Temo que aceptarían el envite. Imaginar que en Chile todo el mundo añora a Allende, que en Argentina el régimen de Videla es acogido con repugnancia por la población es falso. De la misma manera que en la izquierda muchas personas de formación marxista se hallan mentalizadas para aceptar la «dictadura del proletariado», o al menos una mano dura «transitoria», así en la derecha y en el centro. Los Baader-Meinhof no pusieron en peligro la socialdemocracia alemana, ni las Brigadas Rojas son mínimamente capaces de dar al traste con el Estado italiano.
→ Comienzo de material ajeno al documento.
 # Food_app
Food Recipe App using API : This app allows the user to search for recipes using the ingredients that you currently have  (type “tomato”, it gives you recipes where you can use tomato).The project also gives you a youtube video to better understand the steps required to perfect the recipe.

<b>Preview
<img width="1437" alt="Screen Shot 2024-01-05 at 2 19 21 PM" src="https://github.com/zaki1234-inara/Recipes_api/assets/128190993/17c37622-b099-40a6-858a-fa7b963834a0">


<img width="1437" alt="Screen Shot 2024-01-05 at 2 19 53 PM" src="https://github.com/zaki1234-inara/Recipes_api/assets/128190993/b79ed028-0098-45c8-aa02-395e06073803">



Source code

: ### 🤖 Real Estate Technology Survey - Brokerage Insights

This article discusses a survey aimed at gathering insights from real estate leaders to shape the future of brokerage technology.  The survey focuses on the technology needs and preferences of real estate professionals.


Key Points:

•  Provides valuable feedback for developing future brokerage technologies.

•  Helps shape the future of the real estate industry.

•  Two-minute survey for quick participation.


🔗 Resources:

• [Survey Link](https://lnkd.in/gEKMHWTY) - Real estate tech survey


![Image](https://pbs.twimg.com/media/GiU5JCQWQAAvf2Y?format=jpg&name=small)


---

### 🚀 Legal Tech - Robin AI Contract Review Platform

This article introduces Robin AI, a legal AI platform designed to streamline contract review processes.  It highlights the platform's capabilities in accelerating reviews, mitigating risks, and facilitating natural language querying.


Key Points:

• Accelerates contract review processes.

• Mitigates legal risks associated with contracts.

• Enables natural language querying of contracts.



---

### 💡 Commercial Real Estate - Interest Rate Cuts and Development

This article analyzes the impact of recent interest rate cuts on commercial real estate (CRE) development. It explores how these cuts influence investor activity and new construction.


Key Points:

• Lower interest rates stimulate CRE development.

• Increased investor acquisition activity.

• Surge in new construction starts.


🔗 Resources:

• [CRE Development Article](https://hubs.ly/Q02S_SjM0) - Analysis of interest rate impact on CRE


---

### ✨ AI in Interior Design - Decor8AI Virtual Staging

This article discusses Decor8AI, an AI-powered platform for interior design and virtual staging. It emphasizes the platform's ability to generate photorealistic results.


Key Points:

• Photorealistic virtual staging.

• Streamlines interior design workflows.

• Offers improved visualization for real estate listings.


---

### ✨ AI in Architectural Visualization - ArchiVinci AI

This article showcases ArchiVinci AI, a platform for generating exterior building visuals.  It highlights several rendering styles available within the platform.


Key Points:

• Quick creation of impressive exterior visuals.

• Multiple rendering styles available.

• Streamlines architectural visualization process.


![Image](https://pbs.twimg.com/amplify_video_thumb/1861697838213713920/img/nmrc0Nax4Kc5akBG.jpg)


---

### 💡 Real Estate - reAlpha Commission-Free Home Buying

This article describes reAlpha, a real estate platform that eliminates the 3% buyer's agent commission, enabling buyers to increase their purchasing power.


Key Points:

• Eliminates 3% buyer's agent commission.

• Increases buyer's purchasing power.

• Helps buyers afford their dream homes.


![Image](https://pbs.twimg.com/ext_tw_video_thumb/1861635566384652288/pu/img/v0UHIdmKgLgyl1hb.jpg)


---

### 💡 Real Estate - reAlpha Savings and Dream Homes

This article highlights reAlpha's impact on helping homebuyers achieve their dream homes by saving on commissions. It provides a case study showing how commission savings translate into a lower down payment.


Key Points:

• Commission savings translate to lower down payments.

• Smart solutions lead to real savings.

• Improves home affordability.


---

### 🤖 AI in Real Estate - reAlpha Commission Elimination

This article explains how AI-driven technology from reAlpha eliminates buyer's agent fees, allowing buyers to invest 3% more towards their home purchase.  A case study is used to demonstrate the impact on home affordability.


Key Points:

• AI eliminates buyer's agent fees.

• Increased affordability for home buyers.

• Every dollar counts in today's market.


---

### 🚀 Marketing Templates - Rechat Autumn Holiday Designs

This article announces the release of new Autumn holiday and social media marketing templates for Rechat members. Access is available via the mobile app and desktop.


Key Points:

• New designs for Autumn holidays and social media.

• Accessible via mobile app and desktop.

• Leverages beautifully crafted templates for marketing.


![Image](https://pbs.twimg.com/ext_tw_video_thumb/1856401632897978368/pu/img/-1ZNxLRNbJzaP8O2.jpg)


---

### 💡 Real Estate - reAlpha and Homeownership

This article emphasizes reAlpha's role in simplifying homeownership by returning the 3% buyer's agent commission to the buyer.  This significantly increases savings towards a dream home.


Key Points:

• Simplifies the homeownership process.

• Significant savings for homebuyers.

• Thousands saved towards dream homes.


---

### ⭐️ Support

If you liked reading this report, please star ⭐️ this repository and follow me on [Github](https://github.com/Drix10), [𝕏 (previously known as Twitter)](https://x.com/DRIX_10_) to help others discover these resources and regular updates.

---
Agitar los fantasmas del neonazismo y del neofascismo, bien está que lo hagan los crupúsculos extremistas del leninismo y la bomba. Son una forma de vida cavernícola, de exaltación ética, son lo que se quiera menos una fuerza, susceptible de transformar una sociedad en definitiva muy útil para la inmensa mayoría. O, al menos, más claramente útil que los proyectos radicales de cambio que se le ofrecen. Ni la extrema izquierda ni la ultraderecha pueden hacer mucho más que perturbar. Blas Piñar y la viuda de Franco en el valle de los Caídos son un anacronismo.
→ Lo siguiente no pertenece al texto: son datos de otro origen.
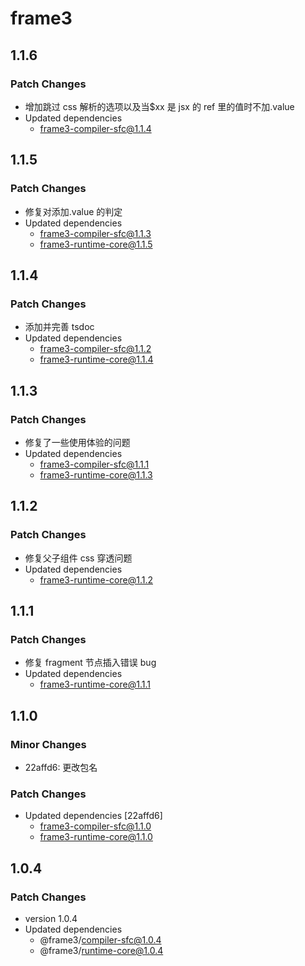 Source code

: # frame3

## 1.1.6

### Patch Changes

- 增加跳过 css 解析的选项以及当$xx 是 jsx 的 ref 里的值时不加.value
- Updated dependencies
  - frame3-compiler-sfc@1.1.4

## 1.1.5

### Patch Changes

- 修复对添加.value 的判定
- Updated dependencies
  - frame3-compiler-sfc@1.1.3
  - frame3-runtime-core@1.1.5

## 1.1.4

### Patch Changes

- 添加并完善 tsdoc
- Updated dependencies
  - frame3-compiler-sfc@1.1.2
  - frame3-runtime-core@1.1.4

## 1.1.3

### Patch Changes

- 修复了一些使用体验的问题
- Updated dependencies
  - frame3-compiler-sfc@1.1.1
  - frame3-runtime-core@1.1.3

## 1.1.2

### Patch Changes

- 修复父子组件 css 穿透问题
- Updated dependencies
  - frame3-runtime-core@1.1.2

## 1.1.1

### Patch Changes

- 修复 fragment 节点插入错误 bug
- Updated dependencies
  - frame3-runtime-core@1.1.1

## 1.1.0

### Minor Changes

- 22affd6: 更改包名

### Patch Changes

- Updated dependencies [22affd6]
  - frame3-compiler-sfc@1.1.0
  - frame3-runtime-core@1.1.0

## 1.0.4

### Patch Changes

- version 1.0.4
- Updated dependencies
  - @frame3/compiler-sfc@1.0.4
  - @frame3/runtime-core@1.0.4

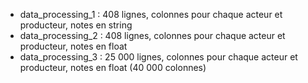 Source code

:* data_processing_1 : 408 lignes, colonnes pour chaque acteur et producteur, notes en string
* data_processing_2 : 408 lignes, colonnes pour chaque acteur et producteur, notes en float
* data_processing_3 : 25 000 lignes, colonnes pour chaque acteur et producteur, notes en float (40 000 colonnes)
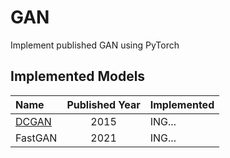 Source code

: # GAN
Implement published GAN using PyTorch

Implemented Models
-----------
|Name|Published Year|Implemented|
|:------|:---:|:---|
|[DCGAN](https://arxiv.org/abs/1511.06434)|2015|ING...|
|FastGAN|2021|ING...|
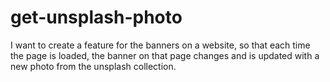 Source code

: # get-unsplash-photo
I want to create a feature for the banners on a website, so that each time the page is loaded, the banner on that page changes and is updated with a new photo from the unsplash collection.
Pero las personas que siempre dijeron sí, las que hicieron posible la perduración casi in eternum del 18 de julio, éstas constituyen la masa quizá más amplia de la sociedad española. Hitler y Mussolini acabaron en la hecatombe. Sus nostálgicos, escasos, lo son por razones místicas, ya que Alemania e Italia han conocido, con la democracia, y durante años y años, tanto un bienestar material como un ejercicio de repudio del dictatorialismo. En España, para muchas mentalidades, el régimen trajo la paz, la prosperidad, la tranquilidad y a Franco nadie le molestó. Los mismos editoriales de periódicos que ahora le niegan, hace tres años le veneraban. «Por obligación», objetarán. De acuerdo. Pero no estamos juzgando sinceridades corales, sino grados de aceptación de aquello que se nos quiere imponer.

Incluso llegando a la conclusión de que el tremendo mito de si Franco ha palidecido hasta casi su evaporación, quedan en pie los presupuestos mentales, los hábitos de vida, subsiste en el país la imago mundi creada por el franquismo.

Soy el primero en creer que no pasará nada. Que no se producirá ninaún retroceso en la marcha abierta que llevamos, y que a medida que el Estado nuevo -lo de «nuevo Estado» tiene demasiadas concomitancias con el «nuevo orden»- se irá consolidando, se extenderá y cuajará una mentalidad democrática, de crecimiento con riesgos en lugar de estratificación.

Pero también soy el primero en pensar que, de venir un altibajo con intentos de reimplantación autoritaria, encontraría en el país un apoyo y una colaboración, por silencioso que fuera, muy superior a lo que, de puertas afuera, pueda parecer. El 18 de julio no es un anacronismo, pese a que lo sean sus celebrantes.